**TASK TO COMPLETE:** Write the data below out in full, exactly as it stands.

*** RECORD EXCERPTS

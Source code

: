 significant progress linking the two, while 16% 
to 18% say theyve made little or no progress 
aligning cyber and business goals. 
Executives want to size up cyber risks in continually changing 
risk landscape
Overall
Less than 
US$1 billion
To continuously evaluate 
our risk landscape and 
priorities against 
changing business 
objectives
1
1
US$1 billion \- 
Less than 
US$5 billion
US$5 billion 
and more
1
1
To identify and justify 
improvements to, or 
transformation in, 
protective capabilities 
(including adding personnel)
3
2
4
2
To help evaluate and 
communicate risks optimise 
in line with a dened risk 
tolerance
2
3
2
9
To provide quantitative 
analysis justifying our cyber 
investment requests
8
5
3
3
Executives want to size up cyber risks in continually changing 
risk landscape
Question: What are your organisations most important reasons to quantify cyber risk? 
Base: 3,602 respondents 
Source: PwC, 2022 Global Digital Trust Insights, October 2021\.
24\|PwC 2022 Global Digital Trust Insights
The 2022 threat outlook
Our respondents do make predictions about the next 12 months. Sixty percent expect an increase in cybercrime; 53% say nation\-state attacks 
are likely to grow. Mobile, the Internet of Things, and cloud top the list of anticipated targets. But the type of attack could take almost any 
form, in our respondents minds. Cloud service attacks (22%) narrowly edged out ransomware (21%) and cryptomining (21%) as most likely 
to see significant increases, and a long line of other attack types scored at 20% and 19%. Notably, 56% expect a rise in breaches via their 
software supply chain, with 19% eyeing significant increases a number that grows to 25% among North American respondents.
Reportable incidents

******

**SOLUTION:**
Source code

: significant progress linking the two, while 16% 
to 18% say theyve made little or no progress 
aligning cyber and business goals. 
Executives want to size up cyber risks in continually changing 
risk landscape
Overall
Less than 
US$1 billion
To continuously evaluate 
our risk landscape and 
priorities against 
changing business 
objectives
1
1
US$1 billion \- 
Less than 
US$5 billion
US$5 billion 
and more
1
1
To identify and justify 
improvements to, or 
transformation in, 
protective capabilities 
(including adding personnel)
3
2
4
2
To help evaluate and 
communicate risks optimise 
in line with a dened risk 
tolerance
2
3
2
9
To provide quantitative 
analysis justifying our cyber 
investment requests
8
5
3
3
Executives want to size up cyber risks in continually changing 
risk landscape
Question: What are your organisations most important reasons to quantify cyber risk? 
Base: 3,602 respondents 
Source: PwC, 2022 Global Digital Trust Insights, October 2021\.
24\|PwC 2022 Global Digital Trust Insights
The 2022 threat outlook
Our respondents do make predictions about the next 12 months. Sixty percent expect an increase in cybercrime; 53% say nation\-state attacks 
are likely to grow. Mobile, the Internet of Things, and cloud top the list of anticipated targets. But the type of attack could take almost any 
form, in our respondents minds. Cloud service attacks (22%) narrowly edged out ransomware (21%) and cryptomining (21%) as most likely 
to see significant increases, and a long line of other attack types scored at 20% and 19%. Notably, 56% expect a rise in breaches via their 
software supply chain, with 19% eyeing significant increases a number that grows to 25% among North American respondents.
Reportable incidents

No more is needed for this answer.